Friday, October 16, 2009

A Bit of Clarity....

...as opposed to the "dollar is dead, or dying and governments are getting close to abandoning its in favor of the [yen, euro, yuan, SDR, virtual currency, Krugerrand, pick any or all, or make up you own]...." being sung in harmony by the hustlers, hucksters, flim-flammers of pseudo-left, populist right, China promoters, Lula lovers, Russian dolls etc. etc. etc.

First point of clarity: governments do NOT and cannot control currency exchange markets. Central bank reserves of the world's largest central banks combined do not approach the currency reserves of the private speculators, traders, funds, investment- merchant- commercial banks making and trading in those markets. And while those private sources trade the dollar down, central bankers continue to purchase dollar-denominated instruments for holding reserves.

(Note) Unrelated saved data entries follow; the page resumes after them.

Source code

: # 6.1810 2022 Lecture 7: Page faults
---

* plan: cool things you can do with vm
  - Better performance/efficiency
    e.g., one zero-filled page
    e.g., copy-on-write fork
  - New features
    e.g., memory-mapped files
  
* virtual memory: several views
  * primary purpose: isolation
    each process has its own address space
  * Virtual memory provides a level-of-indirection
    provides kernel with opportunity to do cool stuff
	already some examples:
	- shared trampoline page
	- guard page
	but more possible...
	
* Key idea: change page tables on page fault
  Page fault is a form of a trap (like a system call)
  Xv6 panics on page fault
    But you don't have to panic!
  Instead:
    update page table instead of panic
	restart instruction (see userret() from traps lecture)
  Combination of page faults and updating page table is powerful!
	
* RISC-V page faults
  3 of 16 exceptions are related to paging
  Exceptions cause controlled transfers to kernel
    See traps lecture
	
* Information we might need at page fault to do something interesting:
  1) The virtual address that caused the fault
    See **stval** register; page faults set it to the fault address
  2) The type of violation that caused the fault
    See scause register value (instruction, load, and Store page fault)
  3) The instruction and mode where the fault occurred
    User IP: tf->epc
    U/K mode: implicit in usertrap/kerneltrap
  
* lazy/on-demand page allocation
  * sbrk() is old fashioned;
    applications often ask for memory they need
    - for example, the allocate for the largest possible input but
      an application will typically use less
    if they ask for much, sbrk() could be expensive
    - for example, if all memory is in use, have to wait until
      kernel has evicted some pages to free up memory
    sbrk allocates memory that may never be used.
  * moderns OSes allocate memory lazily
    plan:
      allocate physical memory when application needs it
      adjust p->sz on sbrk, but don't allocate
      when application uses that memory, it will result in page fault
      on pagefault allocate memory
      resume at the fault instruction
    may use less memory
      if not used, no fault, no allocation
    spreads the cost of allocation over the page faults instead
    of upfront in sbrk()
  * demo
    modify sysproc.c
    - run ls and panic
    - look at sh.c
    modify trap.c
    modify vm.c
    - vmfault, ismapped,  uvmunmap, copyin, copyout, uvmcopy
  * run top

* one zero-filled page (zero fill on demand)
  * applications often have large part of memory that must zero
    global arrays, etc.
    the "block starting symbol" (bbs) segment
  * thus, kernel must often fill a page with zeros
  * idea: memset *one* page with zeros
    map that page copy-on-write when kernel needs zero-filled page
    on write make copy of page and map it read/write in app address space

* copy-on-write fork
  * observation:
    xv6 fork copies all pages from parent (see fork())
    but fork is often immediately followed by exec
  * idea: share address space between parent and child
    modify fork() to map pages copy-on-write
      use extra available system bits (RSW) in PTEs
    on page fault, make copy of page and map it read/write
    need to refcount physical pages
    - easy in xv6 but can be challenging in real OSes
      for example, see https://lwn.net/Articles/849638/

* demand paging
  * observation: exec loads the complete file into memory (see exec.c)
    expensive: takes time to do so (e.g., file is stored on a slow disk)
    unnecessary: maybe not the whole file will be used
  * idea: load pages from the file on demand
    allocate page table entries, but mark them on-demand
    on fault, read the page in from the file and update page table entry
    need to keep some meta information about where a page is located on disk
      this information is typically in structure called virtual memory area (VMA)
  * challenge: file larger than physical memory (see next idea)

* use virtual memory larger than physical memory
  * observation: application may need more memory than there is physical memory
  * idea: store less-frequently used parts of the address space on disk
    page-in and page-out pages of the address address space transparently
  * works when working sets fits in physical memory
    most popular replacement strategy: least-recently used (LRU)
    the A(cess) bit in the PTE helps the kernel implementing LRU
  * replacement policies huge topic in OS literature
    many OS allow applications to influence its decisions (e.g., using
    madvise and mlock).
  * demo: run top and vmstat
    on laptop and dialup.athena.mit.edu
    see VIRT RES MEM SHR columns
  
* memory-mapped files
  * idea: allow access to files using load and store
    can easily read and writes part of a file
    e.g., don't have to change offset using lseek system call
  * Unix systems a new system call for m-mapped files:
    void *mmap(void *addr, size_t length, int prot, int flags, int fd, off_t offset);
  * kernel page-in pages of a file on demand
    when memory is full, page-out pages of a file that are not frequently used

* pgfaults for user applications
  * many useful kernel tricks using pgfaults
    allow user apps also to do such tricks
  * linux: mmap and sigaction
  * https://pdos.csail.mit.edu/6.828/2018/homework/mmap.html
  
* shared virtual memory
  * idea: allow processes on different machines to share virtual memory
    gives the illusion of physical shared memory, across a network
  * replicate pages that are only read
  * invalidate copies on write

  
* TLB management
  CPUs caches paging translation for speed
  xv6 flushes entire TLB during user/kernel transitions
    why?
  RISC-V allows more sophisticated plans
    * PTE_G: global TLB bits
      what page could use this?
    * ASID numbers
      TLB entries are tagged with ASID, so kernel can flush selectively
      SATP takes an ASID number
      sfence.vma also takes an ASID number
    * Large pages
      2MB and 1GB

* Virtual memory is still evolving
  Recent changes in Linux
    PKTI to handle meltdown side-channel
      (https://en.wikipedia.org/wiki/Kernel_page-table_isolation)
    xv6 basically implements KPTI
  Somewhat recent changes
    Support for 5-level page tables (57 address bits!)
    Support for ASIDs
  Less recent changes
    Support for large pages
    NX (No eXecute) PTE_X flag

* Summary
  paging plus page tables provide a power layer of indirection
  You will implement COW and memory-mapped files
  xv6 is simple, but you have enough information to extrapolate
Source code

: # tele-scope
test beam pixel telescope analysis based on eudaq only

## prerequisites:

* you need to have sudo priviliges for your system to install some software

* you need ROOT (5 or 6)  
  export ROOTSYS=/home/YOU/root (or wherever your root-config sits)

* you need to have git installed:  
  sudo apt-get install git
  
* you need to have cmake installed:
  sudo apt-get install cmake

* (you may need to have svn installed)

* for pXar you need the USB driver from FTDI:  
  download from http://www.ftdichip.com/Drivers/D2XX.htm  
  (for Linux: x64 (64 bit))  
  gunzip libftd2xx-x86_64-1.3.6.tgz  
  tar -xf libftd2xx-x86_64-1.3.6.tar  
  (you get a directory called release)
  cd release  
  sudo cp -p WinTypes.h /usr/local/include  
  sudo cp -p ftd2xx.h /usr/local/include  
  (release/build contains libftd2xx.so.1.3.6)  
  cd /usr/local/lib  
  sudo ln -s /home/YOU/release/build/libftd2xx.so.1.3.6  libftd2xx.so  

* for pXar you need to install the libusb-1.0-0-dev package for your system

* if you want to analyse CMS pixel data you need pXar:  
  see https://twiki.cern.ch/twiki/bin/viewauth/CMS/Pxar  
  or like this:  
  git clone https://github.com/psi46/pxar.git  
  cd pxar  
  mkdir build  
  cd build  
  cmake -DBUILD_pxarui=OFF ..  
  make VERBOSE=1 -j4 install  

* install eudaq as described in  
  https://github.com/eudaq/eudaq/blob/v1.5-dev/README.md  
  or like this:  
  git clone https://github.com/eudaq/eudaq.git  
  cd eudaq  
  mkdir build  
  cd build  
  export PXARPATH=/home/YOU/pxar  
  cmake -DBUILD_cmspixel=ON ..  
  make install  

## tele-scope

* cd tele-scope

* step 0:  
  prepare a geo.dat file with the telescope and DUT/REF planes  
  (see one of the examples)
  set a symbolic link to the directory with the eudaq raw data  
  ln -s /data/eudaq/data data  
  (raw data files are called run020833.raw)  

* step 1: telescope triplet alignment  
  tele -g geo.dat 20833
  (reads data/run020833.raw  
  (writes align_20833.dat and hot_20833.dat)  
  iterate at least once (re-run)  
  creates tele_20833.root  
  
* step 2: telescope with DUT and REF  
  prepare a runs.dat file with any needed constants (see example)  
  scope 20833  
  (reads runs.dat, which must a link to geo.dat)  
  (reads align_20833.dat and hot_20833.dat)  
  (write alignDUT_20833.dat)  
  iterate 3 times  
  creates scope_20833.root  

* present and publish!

Why do the central banks do this? Because there is no alternative. Because there is no market as huge, as liquid, as accessible as the market for US Treasury instruments.

Second point of clarity: the movement away from the dollar and into other currencies is not a vote on the future of the US economy; is not an index to the "cracking" of the facade of US primacy; and certainly does not occur in isolation.

The movement away from the dollar by those same funds, traders, etc. is part of the general "relaxation," the sigh of relief and hope that the worst is over, and a return to "RISK" as a way to generate some actual RETURNS.

The movement away from the dollar is part of a trend, process, dynamic that has driven up prices and volumes in the stock exchanges of the US, the developed countries, and emerging markets.

The movement away from the dollar is part of the trend that has seen increases in aluminum prices despite immense overproduction, improvement in steel prices, oil cracking $70/barrel, the issuance of huge amounts of corporate debt snapped up in the bond markets, the rise in commodity prices, etc. etc.

The trading in the markets is being fed by streams of liquidity moving out of the safety of government guaranteed programs and issues; other streams of liquidity provided directly to banks and traders by governments, bankers and traders who, while more than happy to borrow from the Fed or the Treasury at zero interest rates, will not invest in Fed or Treasury instruments that do not offer enough return, or enough return to offset the risks in the instrument itself [i.e. FNMA, FMAC security issues].

Those who think the flight from the dollar indicates the weakness of US capitalism, the loss of the dollar's centrality to capitalist exchanges, are making an equal and opposite mistake to those who not so long ago saw the soaring price of oil as an index to the approaching post "peak" production era, and the soon to disappear supplies of oil. In the case of oil, there was the confusion of use-value with exchange value. In the case of the dollar, there is confusion of money as a store of value and a means of circulation, with its, money's own need, to function as "capital"-- seeking out profit, an expansion of value.